Pragmatismo não cria laços familiares sólidos

Os vínculos familiares nunca foram considerados tão importantes na educação dos filhos e, portanto, na formação do futuro adulto quanto agora. Todos os tipos de profissional -principalmente os da saúde, os da educação e os afins- concordam, no mínimo, com esse ponto. E convenhamos que não é nem um pouco comum que profissionais dessas áreas encontrem consenso em seus trabalhos. A própria família, o sujeito desse clamor geral e também do conseqüente julgamento que isso implica, também concorda a respeito dessa sua importância.
Ao mesmo tempo, parece que nunca foi tão difícil estabelecer laços de família sólidos ou mesmo entender como construir tais laços, principalmente entre pais e filhos.
Vivemos uma contradição no mundo contemporâneo: justamente quando ansiamos por uma vida familiar de trocas e de intensa comunicação emocional e que faça sentido para todos os membros, o cotidiano da vida privada é absolutamente sufocante. E isso, por si só, já se transforma em um dos grandes obstáculos para esse anseio.

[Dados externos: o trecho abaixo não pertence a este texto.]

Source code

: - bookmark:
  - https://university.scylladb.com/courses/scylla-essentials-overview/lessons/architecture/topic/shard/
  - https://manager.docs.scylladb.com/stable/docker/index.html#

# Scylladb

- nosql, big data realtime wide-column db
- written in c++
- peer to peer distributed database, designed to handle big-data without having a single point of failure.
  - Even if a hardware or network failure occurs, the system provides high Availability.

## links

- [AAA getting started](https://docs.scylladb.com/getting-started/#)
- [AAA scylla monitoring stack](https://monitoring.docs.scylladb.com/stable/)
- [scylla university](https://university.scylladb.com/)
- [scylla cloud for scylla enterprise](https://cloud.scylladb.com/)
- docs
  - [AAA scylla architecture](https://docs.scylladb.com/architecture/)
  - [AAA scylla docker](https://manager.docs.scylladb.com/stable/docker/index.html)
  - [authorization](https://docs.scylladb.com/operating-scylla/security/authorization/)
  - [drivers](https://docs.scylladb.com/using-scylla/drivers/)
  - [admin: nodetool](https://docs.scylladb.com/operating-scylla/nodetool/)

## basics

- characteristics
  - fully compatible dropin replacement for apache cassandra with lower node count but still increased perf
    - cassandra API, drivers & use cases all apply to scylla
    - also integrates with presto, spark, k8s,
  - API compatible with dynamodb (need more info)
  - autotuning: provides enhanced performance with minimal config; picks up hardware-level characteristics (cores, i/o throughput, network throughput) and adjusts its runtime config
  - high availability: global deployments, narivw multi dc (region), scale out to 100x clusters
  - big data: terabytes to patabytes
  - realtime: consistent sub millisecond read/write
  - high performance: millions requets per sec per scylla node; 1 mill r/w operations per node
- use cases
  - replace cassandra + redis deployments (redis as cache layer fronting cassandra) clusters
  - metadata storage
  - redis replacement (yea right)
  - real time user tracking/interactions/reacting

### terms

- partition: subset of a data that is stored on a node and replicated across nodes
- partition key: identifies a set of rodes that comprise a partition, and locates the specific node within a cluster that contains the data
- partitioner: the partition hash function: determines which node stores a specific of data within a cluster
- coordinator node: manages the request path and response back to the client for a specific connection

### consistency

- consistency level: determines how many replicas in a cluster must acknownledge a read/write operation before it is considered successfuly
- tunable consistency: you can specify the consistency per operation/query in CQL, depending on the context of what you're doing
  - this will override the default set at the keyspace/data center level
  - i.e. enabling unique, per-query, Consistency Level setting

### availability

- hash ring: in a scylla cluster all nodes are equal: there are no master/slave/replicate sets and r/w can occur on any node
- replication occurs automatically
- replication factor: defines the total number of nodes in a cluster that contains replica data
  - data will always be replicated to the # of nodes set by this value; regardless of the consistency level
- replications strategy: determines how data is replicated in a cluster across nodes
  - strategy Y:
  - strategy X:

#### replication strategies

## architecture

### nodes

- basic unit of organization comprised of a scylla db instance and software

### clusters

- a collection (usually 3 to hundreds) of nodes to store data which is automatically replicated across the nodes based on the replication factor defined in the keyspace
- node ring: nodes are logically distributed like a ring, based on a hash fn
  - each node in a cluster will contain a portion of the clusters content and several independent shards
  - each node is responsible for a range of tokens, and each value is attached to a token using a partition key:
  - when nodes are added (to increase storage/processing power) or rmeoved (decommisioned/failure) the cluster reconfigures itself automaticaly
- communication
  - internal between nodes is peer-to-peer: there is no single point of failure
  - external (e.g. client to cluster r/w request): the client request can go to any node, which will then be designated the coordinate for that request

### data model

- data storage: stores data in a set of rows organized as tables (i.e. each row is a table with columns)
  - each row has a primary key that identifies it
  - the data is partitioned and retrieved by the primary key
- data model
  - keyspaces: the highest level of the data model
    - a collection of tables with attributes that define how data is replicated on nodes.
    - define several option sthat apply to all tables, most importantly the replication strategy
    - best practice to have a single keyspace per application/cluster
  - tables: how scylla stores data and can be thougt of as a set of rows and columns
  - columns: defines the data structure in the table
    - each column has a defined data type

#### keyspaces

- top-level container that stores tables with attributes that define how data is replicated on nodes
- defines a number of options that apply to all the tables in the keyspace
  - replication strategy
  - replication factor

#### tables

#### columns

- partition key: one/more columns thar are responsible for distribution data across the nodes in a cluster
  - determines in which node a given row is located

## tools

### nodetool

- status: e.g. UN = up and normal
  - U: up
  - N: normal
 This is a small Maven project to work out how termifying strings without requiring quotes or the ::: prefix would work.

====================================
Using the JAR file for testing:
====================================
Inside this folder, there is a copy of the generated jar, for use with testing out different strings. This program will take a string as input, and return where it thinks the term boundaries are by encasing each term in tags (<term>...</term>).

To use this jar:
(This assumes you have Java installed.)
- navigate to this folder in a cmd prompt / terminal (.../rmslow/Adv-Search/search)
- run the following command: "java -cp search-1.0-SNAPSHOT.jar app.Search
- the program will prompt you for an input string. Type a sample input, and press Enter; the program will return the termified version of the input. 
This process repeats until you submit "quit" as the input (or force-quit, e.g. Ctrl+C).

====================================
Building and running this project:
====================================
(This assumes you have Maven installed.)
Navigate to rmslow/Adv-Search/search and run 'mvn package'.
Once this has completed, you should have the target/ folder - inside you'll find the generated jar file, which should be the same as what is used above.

Como vive a família em geral, e não apenas nos grandes centros?
Os pais trabalham por horas a fio, enfrentam dissabores com o trânsito e nele gastam tempo em demasia, desgastam-se com as preocupações presentes e com as prováveis do futuro, tentam se equilibrar ante as pressões da frágil vida econômica, sempre em crise, e se ocupam com as demandas de consumo e com os apelos que os levam a olhar cada vez mais para si próprios. Assim, no fim de cada santo dia, tudo o que esses pais almejam é chegar em casa torcendo para que os filhos já tenham feito as tarefas escolares e para que não criem problemas. É nesse estado que muitos, ao chegarem, se jogam na frente da TV ou do computador e lá se deixam ficar pressionados por tantas questões e em estado permanente de quase esgotamento.
Como as relações afetivas são sempre conflituosas e a função educativa requer dedicação e disponibilidade constantes, muitos pais acabaram por concretizar suas relações com os filhos de modo totalmente pragmático. Assim, prover o que ele precisa e também o que ele quer, tomar os cuidados necessários com a saúde e a segurança, possibilitar o desenvolvimento de competências e habilidades consideradas necessárias, providenciar lazer e vida social e acompanhar de perto -tão perto quanto possível- a vida escolar do filho, tutelando o trabalho da escola etc. e tal, essas se tornaram as atividades dos pais na educação dos mais novos.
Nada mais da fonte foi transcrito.